As reported by Fox Business’ Eleanor Terrett, there is a long history of alumni from the Obama White House, Warren’s Senate office, and Warren’s favorite federal agency, the Consumer Financial Protection Bureau, being more than happy to move on from their government jobs and cash in by working for big Wall Street firms like BlackRock, the world’s largest asset management firm.

When the revolving door turned again, however, and some of those same Obama-era officials decided to come back to policymaking roles as part of the Biden White House in 2020, some skeptics of corporate power in the Democratic political world balked. They would have preferred a complete ban on corporate nominees.

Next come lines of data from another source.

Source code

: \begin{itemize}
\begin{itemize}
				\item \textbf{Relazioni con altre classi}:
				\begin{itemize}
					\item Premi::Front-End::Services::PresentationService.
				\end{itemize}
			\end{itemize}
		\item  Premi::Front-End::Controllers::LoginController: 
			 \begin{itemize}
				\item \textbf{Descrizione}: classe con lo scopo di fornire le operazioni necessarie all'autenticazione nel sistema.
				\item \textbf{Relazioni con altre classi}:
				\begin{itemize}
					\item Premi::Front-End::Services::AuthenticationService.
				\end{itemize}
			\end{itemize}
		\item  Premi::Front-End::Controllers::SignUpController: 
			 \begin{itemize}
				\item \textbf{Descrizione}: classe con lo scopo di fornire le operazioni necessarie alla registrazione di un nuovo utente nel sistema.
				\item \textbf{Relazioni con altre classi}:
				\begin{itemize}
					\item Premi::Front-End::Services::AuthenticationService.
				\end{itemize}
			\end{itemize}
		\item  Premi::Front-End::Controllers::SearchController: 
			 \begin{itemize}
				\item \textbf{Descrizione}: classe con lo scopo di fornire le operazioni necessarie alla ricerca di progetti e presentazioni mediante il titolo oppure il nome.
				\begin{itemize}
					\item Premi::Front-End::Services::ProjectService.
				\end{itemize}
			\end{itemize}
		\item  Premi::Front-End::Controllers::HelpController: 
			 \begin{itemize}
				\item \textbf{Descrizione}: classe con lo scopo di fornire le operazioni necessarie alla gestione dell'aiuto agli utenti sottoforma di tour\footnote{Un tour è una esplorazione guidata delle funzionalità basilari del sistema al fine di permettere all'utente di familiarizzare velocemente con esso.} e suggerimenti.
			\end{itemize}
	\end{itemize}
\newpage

Critics of the progressive-left version of the revolving door, however, were told that it was just fine that people like Brian Deese and Wally Adeyemo, former Democratic staffers who then worked at corporate behemoth BlackRock, were coming back into the White House to work in finance policy, because neither had worked at BlackRock long enough to have gone native and “adopted the firm’s views on financial regulation.”

That may have satisfied enough Biden allies and Democratic Party activists to get them to lower their voices, but it ironically puts BlackRock itself in an awkward position. Because either Warren’s office actually is operating the exact same revolving door with Wall Street she claims to hate, or big money managers like BlackRock are paying left-wing policymakers who hate them millions of dollars to come in, learn their operations, and use that information as ammunition against them at a later date. Or, in some incoherent way, a little of both?

If the Biden administration’s defense is true and the people BlackRock was paying as executives disagreed with the firm’s policy and lobbying goals, why would they be made senior executives? What possible advantage would accrue to BlackRock clients and shareholders to have pro-regulation Democratic party activists in the mold of Elizabeth Warren herself in the room when the firm is making long-term strategic decisions? Perhaps because BlackRock simply expects to use their influence in a corporatist way to shape new regulation in their own favor, rather than standing up for the economic freedom of regular Americans. That may explain some of the tsunami of anti-BlackRock activism from the right in recent years.

Either way, Warren’s alleged anti-crypto accusations about revolving door politics should fall on deaf ears.